------ Data for this exercise ------

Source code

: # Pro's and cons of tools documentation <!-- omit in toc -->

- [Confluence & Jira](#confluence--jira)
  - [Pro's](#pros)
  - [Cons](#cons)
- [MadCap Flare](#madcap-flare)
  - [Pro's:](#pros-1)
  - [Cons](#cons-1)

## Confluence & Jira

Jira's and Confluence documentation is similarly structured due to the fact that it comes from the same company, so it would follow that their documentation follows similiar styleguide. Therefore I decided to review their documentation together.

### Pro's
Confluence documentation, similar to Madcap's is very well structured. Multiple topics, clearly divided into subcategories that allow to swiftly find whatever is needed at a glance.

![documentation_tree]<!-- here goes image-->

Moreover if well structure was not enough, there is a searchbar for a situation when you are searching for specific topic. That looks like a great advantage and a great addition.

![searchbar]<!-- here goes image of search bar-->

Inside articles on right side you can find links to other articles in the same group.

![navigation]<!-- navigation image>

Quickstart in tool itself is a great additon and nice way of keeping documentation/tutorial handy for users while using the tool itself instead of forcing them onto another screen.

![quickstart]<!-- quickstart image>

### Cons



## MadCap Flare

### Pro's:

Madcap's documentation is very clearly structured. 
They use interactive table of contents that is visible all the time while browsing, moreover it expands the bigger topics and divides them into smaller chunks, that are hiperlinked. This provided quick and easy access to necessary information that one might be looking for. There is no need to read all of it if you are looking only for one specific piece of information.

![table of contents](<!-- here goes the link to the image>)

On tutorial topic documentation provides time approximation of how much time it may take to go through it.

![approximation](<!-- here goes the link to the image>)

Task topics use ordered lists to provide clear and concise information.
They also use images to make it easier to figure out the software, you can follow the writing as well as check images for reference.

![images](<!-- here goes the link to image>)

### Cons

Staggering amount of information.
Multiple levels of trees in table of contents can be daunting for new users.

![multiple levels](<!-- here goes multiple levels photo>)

------

Retype the entries above exactly, but only from the line containing "- [Cons](#cons)" through the line containing "## Confluence & Jira", both included.

** Result below **
  - [Cons](#cons)
- [MadCap Flare](#madcap-flare)
  - [Pro's:](#pros-1)
  - [Cons](#cons-1)

## Confluence & Jira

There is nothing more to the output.